GIVEN INFORMATION Start Marker

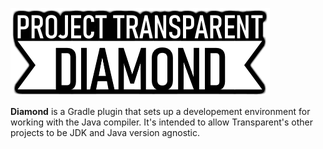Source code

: ![Diamond](https://github.com/project-transparent/diamond/blob/master/diamond.png)

**Diamond** is a Gradle plugin that sets up a developement environment for working with the Java compiler.
It's intended to allow Transparent's other projects to be JDK and Java version agnostic.
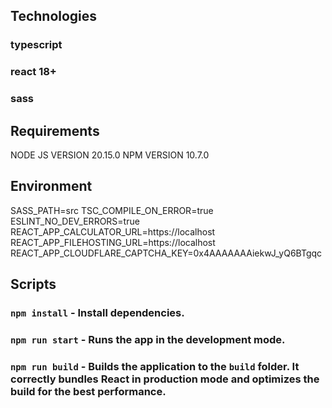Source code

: ## Technologies

### typescript
### react 18+
### sass

## Requirements
NODE JS VERSION 20.15.0
NPM VERSION 10.7.0

## Environment

SASS_PATH=src
TSC_COMPILE_ON_ERROR=true
ESLINT_NO_DEV_ERRORS=true
REACT_APP_CALCULATOR_URL=https://localhost
REACT_APP_FILEHOSTING_URL=https://localhost
REACT_APP_CLOUDFLARE_CAPTCHA_KEY=0x4AAAAAAAiekwJ_yQ6BTgqc

## Scripts

### `npm install` - Install dependencies.

### `npm run start` - Runs the app in the development mode.

### `npm run build` - Builds the application to the `build` folder. It correctly bundles React in production mode and optimizes the build for the best performance.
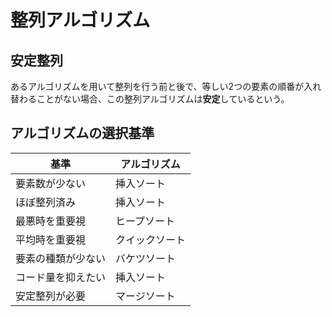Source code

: # 整列アルゴリズム
## 安定整列
あるアルゴリズムを用いて整列を行う前と後で、等しい2つの要素の順番が入れ替わることがない場合、この整列アルゴリズムは**安定**しているという。

## アルゴリズムの選択基準
|基準  |アルゴリズム|
|------|------|
|要素数が少ない|挿入ソート|
|ほぼ整列済み  |挿入ソート|
|最悪時を重要視|ヒープソート|
|平均時を重要視|クイックソート|
|要素の種類が少ない|バケツソート|
|コード量を抑えたい|挿入ソート|
|安定整列が必要|マージソート|

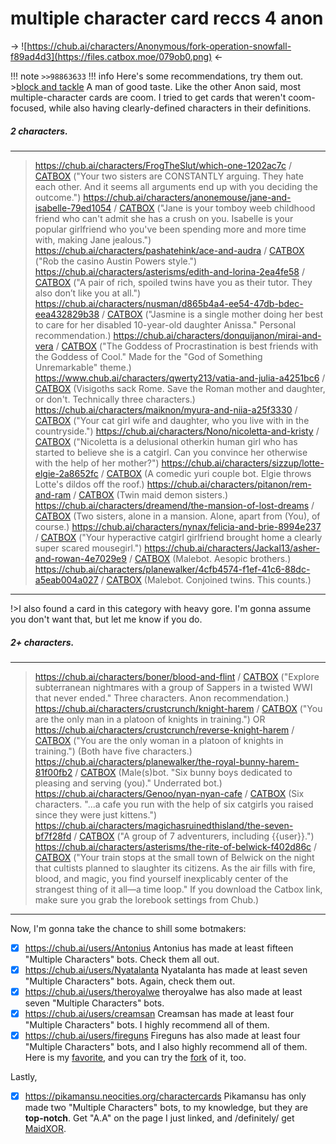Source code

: # multiple character card reccs 4 anon
-> ![https://chub.ai/characters/Anonymous/fork-operation-snowfall-f89ad4d3](https://files.catbox.moe/079ob0.png) <-

!!! note `>>98863633`
!!! info Here's some recommendations, try them out.
	>[block and tackle](https://www.chub.ai/characters/snombler/block-and-tackle-86f20c83/)
	A man of good taste. Like the other Anon said, most multiple-character cards are coom. I tried to get cards that weren't coom-focused, while also having clearly-defined characters in their definitions.

##### 2 characters.
***
>https://chub.ai/characters/FrogTheSlut/which-one-1202ac7c / [CATBOX](https://files.catbox.moe/z3eo1x.png) ("Your two sisters are CONSTANTLY arguing. They hate each other. And it seems all arguments end up with you deciding the outcome.")
>https://chub.ai/characters/anonemouse/jane-and-isabelle-79ed1054 / [CATBOX](https://files.catbox.moe/ytz0e9.png) ("Jane is your tomboy weeb childhood friend who can't admit she has a crush on you. Isabelle is your popular girlfriend who you've been spending more and more time with, making Jane jealous.")
>https://chub.ai/characters/pashatehink/ace-and-audra / [CATBOX](https://files.catbox.moe/0sjz2u.png) ("Rob the casino Austin Powers style.")
>https://chub.ai/characters/asterisms/edith-and-lorina-2ea4fe58 / [CATBOX](https://files.catbox.moe/5lbe4i.png) ("A pair of rich, spoiled twins have you as their tutor. They also don’t like you at all.")
>https://chub.ai/characters/nusman/d865b4a4-ee54-47db-bdec-eea432829b38 / [CATBOX](https://files.catbox.moe/wlo96d.png) ("Jasmine is a single mother doing her best to care for her disabled 10-year-old daughter Anissa." Personal recommendation.) 
>https://chub.ai/characters/donquijanon/mirai-and-vera / [CATBOX](https://files.catbox.moe/tt7nf4.png) ("The Goddess of Procrastination is best friends with the Goddess of Cool." Made for the "God of Something Unremarkable" theme.)
>https://www.chub.ai/characters/qwerty213/vatia-and-julia-a4251bc6 / [CATBOX](https://files.catbox.moe/bvdkxt.png) (Visigoths sack Rome. Save the Roman mother and daughter, or don't. Technically three characters.)
>https://chub.ai/characters/maiknon/myura-and-niia-a25f3330 / [CATBOX](https://files.catbox.moe/fxl19y.png) ("Your cat girl wife and daughter, who you live with in the countryside.")
>https://chub.ai/characters/Nono/nicoletta-and-kristy / [CATBOX](https://files.catbox.moe/zd69yv.png) ("Nicoletta is a delusional otherkin human girl who has started to believe she is a catgirl. Can you convince her otherwise with the help of her mother?")
>https://chub.ai/characters/sizzup/lotte-elgie-2a8652fc / [CATBOX](https://files.catbox.moe/y5mdqa.png) (A comedic yuri couple bot. Elgie throws Lotte's dildos off the roof.)
>https://chub.ai/characters/pitanon/rem-and-ram / [CATBOX](https://files.catbox.moe/49jwt5.png) (Twin maid demon sisters.)
>https://chub.ai/characters/dreamend/the-mansion-of-lost-dreams / [CATBOX](https://files.catbox.moe/rbxj5d.png) (Two sisters, alone in a mansion. Alone, apart from (You), of course.)
>https://chub.ai/characters/nynax/felicia-and-brie-8994e237 / [CATBOX](https://files.catbox.moe/l04rg9.png) ("Your hyperactive catgirl girlfriend brought home a clearly super scared mousegirl.")
>https://chub.ai/characters/Jackal13/asher-and-rowan-4e7029e9 / [CATBOX](https://files.catbox.moe/lbhcen.png) (Malebot. Aesopic brothers.)
>https://chub.ai/characters/planewalker/4cfb4574-f1ef-41c6-88dc-a5eab004a027 / [CATBOX](https://files.catbox.moe/ama8ee.png) (Malebot. Conjoined twins. This counts.)
*** 
!>I also found a card in this category with heavy gore. I'm gonna assume you don't want that, but let me know if you do.

##### 2+ characters.
***
>https://chub.ai/characters/boner/blood-and-flint / [CATBOX](https://files.catbox.moe/m589nj.png) ("Explore subterranean nightmares with a group of Sappers in a twisted WWI that never ended." Three characters. Anon recommendation.)
>https://chub.ai/characters/crustcrunch/knight-harem / [CATBOX](https://files.catbox.moe/xtmiso.png) ("You are the only man in a platoon of knights in training.") OR https://chub.ai/characters/crustcrunch/reverse-knight-harem / [CATBOX](https://files.catbox.moe/zzkfdp.png) ("You are the only woman in a platoon of knights in training.") (Both have five characters.)
>https://chub.ai/characters/planewalker/the-royal-bunny-harem-81f00fb2 / [CATBOX](https://files.catbox.moe/20ohml.png) (Male(s)bot. "Six bunny boys dedicated to pleasing and serving (you)." Underrated bot.)
>https://chub.ai/characters/Genoo/nyan-nyan-cafe / [CATBOX](https://files.catbox.moe/5rcpae.png) (Six characters. "...a cafe you run with the help of six catgirls you raised since they were just kittens.")
>https://chub.ai/characters/magichasruinedthisland/the-seven-bf7f28fd / [CATBOX](https://files.catbox.moe/6fknhi.png) ("A group of 7 adventurers, including {{user}}.")
>https://chub.ai/characters/asterisms/the-rite-of-belwick-f402d86c / [CATBOX](https://files.catbox.moe/w51wj3.png) ("Your train stops at the small town of Belwick on the night that cultists planned to slaughter its citizens. As the air fills with fire, blood, and magic, you find yourself inexplicably center of the strangest thing of it all—a time loop." If you download the Catbox link, make sure you grab the lorebook settings from Chub.)

***

Now, I'm gonna take the chance to shill some botmakers:

- [x] https://chub.ai/users/Antonius
Antonius has made at least fifteen "Multiple Characters" bots. Check them all out.
- [x] https://chub.ai/users/Nyatalanta
Nyatalanta has made at least seven "Multiple Characters" bots. Again, check them out.
- [x] https://chub.ai/users/theroyalwe
theroyalwe has also made at least seven "Multiple Characters" bots.
- [x] https://chub.ai/users/creamsan
Creamsan has made at least four "Multiple Characters" bots. I highly recommend all of them.
- [x] https://chub.ai/users/fireguns
Fireguns has also made at least four "Multiple Characters" bots, and I also highly recommend all of them. Here is my [favorite](https://chub.ai/characters/fireguns/operation-snowfall-097d5b28), and you can try the [fork](https://chub.ai/characters/Anonymous/fork-operation-snowfall-f89ad4d3) of it, too. 

Lastly,
- [x] https://pikamansu.neocities.org/charactercards
Pikamansu has only made two "Multiple Characters" bots, to my knowledge, but they are **top-notch**. Get "A.A" on the page I just linked, and /definitely/ get [MaidXOR](https://pikamansu.neocities.org/maidxor).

GIVEN INFORMATION End Marker

WHAT YOU WILL DO | Look back at the data above, then output exactly the lines from the line holding "It's intended to" up to and including the line holding "ESLINT_NO_DEV_ERRORS=true". Leave out the pictures.

TASK ANSWER |
It's intended to allow Transparent's other projects to be JDK and Java version agnostic.
Source code

: ## Technologies

### typescript
### react 18+
### sass

## Requirements
NODE JS VERSION 20.15.0
NPM VERSION 10.7.0

## Environment

SASS_PATH=src
TSC_COMPILE_ON_ERROR=true
ESLINT_NO_DEV_ERRORS=true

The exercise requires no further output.